United States Attorney for the Western District of Pennsylvania
- In office 1998–2001
- President: Bill Clinton
- Preceded by: Frederick Thieman
- Succeeded by: Mary Beth Buchanan

Personal details
- Born: c. 1958 (age 67–68)
- Party: Democratic
- Relatives: Roslyn Litman (mother) Jessica Litman (sister)
- Education: Harvard University (BA) University of California, Berkeley (JD)

= Harry Litman =

American lawyer and commentator (born 1958)

Harry P. Litman (born c. 1958) is an American lawyer, law professor, and political commentator. He is a former U.S. attorney and deputy assistant attorney general. He has provided commentary in print and broadcast news, and produces the Talking Feds podcast. He is a senior fellow at USC's Annenberg Center on Communication Leadership and Policy. He has taught in several law schools and schools of public policy.

Litman served as a law clerk to Abner Mikva, Thurgood Marshall, and Anthony Kennedy. His practice specialties have included false claims law and whistleblower law.

== Early life and education ==
Harry P. Litman was born around 1958. He grew up in the Shadyside neighborhood of Pittsburgh, Pennsylvania and was a presidential scholar graduating from high school in 1976. Both of his parents, Roslyn Litman and S. David Litman, were lawyers as well as civil liberties advocates. He attended the Tree of Life Synagogue in Pittsburgh as a youth.

He received his Bachelor of Arts degree from Harvard College in 1980. After graduating, he worked as a sports reporter for the Associated Press, and as a production assistant for feature films. He received his Juris Doctor degree from the University of California at Berkeley in Berkeley in 1986, where he was editor-in-chief of the California Law Review, and graduated Order of the Coif.

== Career ==
Litman served as a law clerk to Abner Mikva of the U.S. Court of Appeals for the D.C. Circuit, and Supreme Court Justices Thurgood Marshall and Anthony Kennedy during the 1987 and 1988 terms.

After his clerkships, Litman became an Assistant United States Attorney for the Northern District of California.

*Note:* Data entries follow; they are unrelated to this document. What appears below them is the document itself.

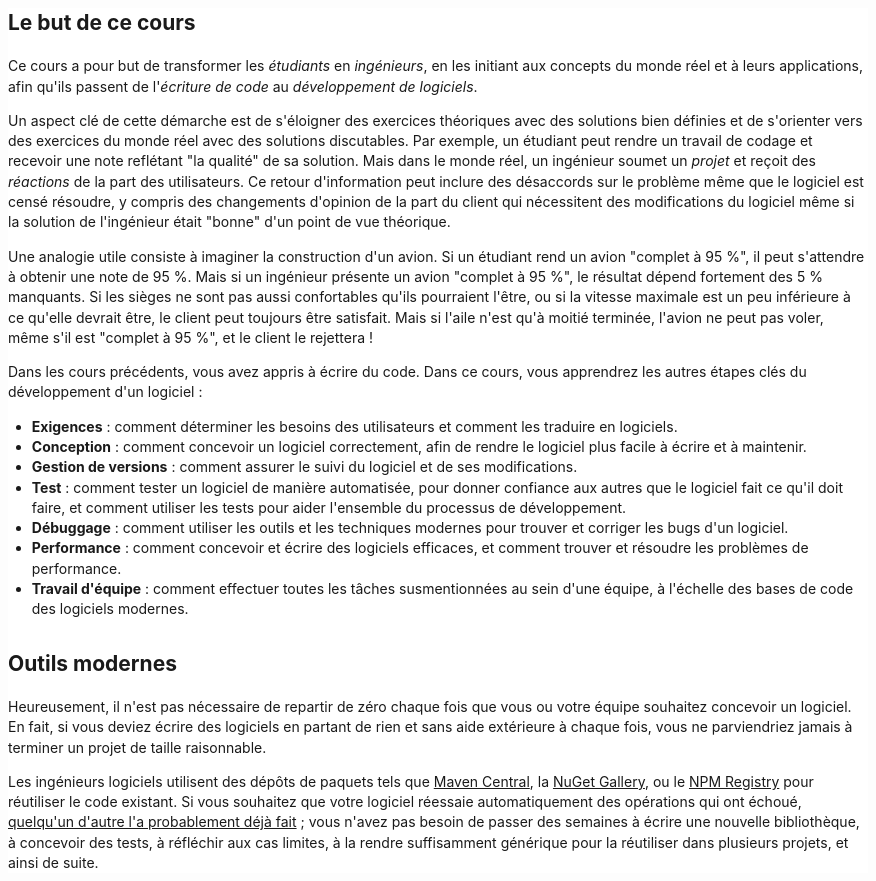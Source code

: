 
## Le but de ce cours

Ce cours a pour but de transformer les _étudiants_ en _ingénieurs_, en les initiant aux concepts du monde réel et à leurs applications,
afin qu'ils passent de l'_écriture de code_ au _développement de logiciels_.

Un aspect clé de cette démarche est de s'éloigner des exercices théoriques avec des solutions bien définies et de s'orienter vers des exercices du monde réel avec des solutions discutables.
Par exemple, un étudiant peut rendre un travail de codage et recevoir une note reflétant "la qualité" de sa solution.
Mais dans le monde réel, un ingénieur soumet un _projet_ et reçoit des _réactions_ de la part des utilisateurs.
Ce retour d'information peut inclure des désaccords sur le problème même que le logiciel est censé résoudre,
y compris des changements d'opinion de la part du client qui nécessitent des modifications du logiciel même si la solution de l'ingénieur était "bonne" d'un point de vue théorique.

Une analogie utile consiste à imaginer la construction d'un avion.
Si un étudiant rend un avion "complet à 95 %", il peut s'attendre à obtenir une note de 95 %.
Mais si un ingénieur présente un avion "complet à 95 %", le résultat dépend fortement des 5 % manquants.
Si les sièges ne sont pas aussi confortables qu'ils pourraient l'être, ou si la vitesse maximale est un peu inférieure à ce qu'elle devrait être, le client peut toujours être satisfait.
Mais si l'aile n'est qu'à moitié terminée, l'avion ne peut pas voler, même s'il est "complet à 95 %", et le client le rejettera !

Dans les cours précédents, vous avez appris à écrire du code. Dans ce cours, vous apprendrez les autres étapes clés du développement d'un logiciel :
- **Exigences** : comment déterminer les besoins des utilisateurs et comment les traduire en logiciels.
- **Conception** : comment concevoir un logiciel correctement, afin de rendre le logiciel plus facile à écrire et à maintenir.
- **Gestion de versions** : comment assurer le suivi du logiciel et de ses modifications.
- **Test** : comment tester un logiciel de manière automatisée, pour donner confiance aux autres que le logiciel fait ce qu'il doit faire, et comment utiliser les tests pour aider l'ensemble du processus de développement.
- **Débuggage** : comment utiliser les outils et les techniques modernes pour trouver et corriger les bugs d'un logiciel.
- **Performance** : comment concevoir et écrire des logiciels efficaces, et comment trouver et résoudre les problèmes de performance.
- **Travail d'équipe** : comment effectuer toutes les tâches susmentionnées au sein d'une équipe, à l'échelle des bases de code des logiciels modernes.


## Outils modernes

Heureusement, il n'est pas nécessaire de repartir de zéro chaque fois que vous ou votre équipe souhaitez concevoir un logiciel.
En fait, si vous deviez écrire des logiciels en partant de rien et sans aide extérieure à chaque fois, vous ne parviendriez jamais à terminer un projet de taille raisonnable.

Les ingénieurs logiciels utilisent des dépôts de paquets tels que [Maven Central](https://mvnrepository.com/repos/central), la [NuGet Gallery](https://www.nuget.org/), 
ou le [NPM Registry](https://www.npmjs.com/) pour réutiliser le code existant.
Si vous souhaitez que votre logiciel réessaie automatiquement des opérations qui ont échoué, [quelqu'un d'autre l'a probablement déjà fait](https://www.nuget.org/packages/Polly) ;
vous n'avez pas besoin de passer des semaines à
écrire une nouvelle bibliothèque, à concevoir des tests, à réfléchir aux cas limites, à la rendre suffisamment générique pour la réutiliser dans plusieurs projets, et ainsi de suite.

While an Assistant U.S. Attorney, he was detailed to the Department of Justice's main office in Washington, D.C. to work on several national cases, including the federal re-prosecution of the Los Angeles police officers in the Rodney King case.

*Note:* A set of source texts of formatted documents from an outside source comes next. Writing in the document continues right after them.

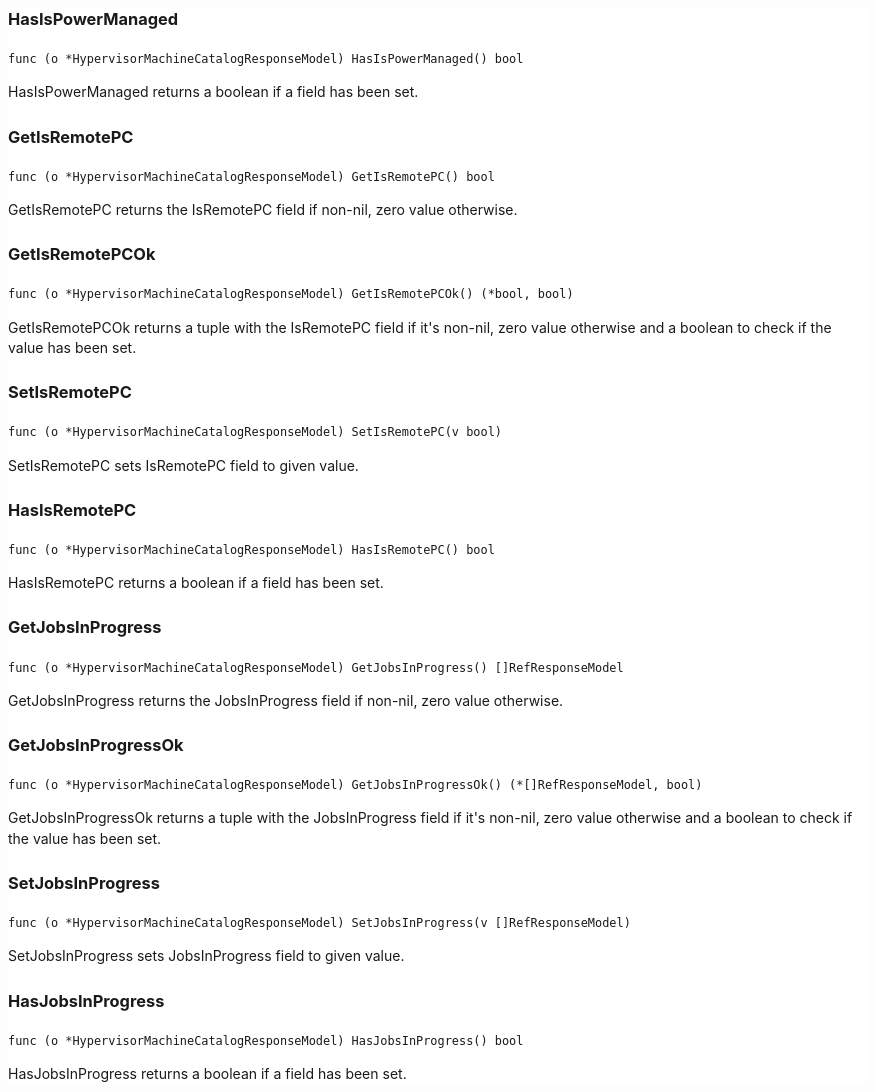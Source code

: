### HasIsPowerManaged

`func (o *HypervisorMachineCatalogResponseModel) HasIsPowerManaged() bool`

HasIsPowerManaged returns a boolean if a field has been set.

### GetIsRemotePC

`func (o *HypervisorMachineCatalogResponseModel) GetIsRemotePC() bool`

GetIsRemotePC returns the IsRemotePC field if non-nil, zero value otherwise.

### GetIsRemotePCOk

`func (o *HypervisorMachineCatalogResponseModel) GetIsRemotePCOk() (*bool, bool)`

GetIsRemotePCOk returns a tuple with the IsRemotePC field if it's non-nil, zero value otherwise
and a boolean to check if the value has been set.

### SetIsRemotePC

`func (o *HypervisorMachineCatalogResponseModel) SetIsRemotePC(v bool)`

SetIsRemotePC sets IsRemotePC field to given value.

### HasIsRemotePC

`func (o *HypervisorMachineCatalogResponseModel) HasIsRemotePC() bool`

HasIsRemotePC returns a boolean if a field has been set.

### GetJobsInProgress

`func (o *HypervisorMachineCatalogResponseModel) GetJobsInProgress() []RefResponseModel`

GetJobsInProgress returns the JobsInProgress field if non-nil, zero value otherwise.

### GetJobsInProgressOk

`func (o *HypervisorMachineCatalogResponseModel) GetJobsInProgressOk() (*[]RefResponseModel, bool)`

GetJobsInProgressOk returns a tuple with the JobsInProgress field if it's non-nil, zero value otherwise
and a boolean to check if the value has been set.

### SetJobsInProgress

`func (o *HypervisorMachineCatalogResponseModel) SetJobsInProgress(v []RefResponseModel)`

SetJobsInProgress sets JobsInProgress field to given value.

### HasJobsInProgress

`func (o *HypervisorMachineCatalogResponseModel) HasJobsInProgress() bool`

HasJobsInProgress returns a boolean if a field has been set.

From 1993 to 1998, he was a Deputy Assistant Attorney General in the Department of Justice under Janet Reno, coordinating the department's work on a number of issues and advising the Attorney General and other officials on questions of constitutional law and prosecutorial policy. Simultaneously, he was a Special Assistant U.S. Attorney for the Eastern District of Virginia. In that capacity, he was co-counsel for Operation Underhand, prosecuting a narcotics ring that smuggled drugs into prison under the guise of providing religious counseling. In 1998, he was appointed U.S. Attorney for the Western District of Pennsylvania by President Bill Clinton.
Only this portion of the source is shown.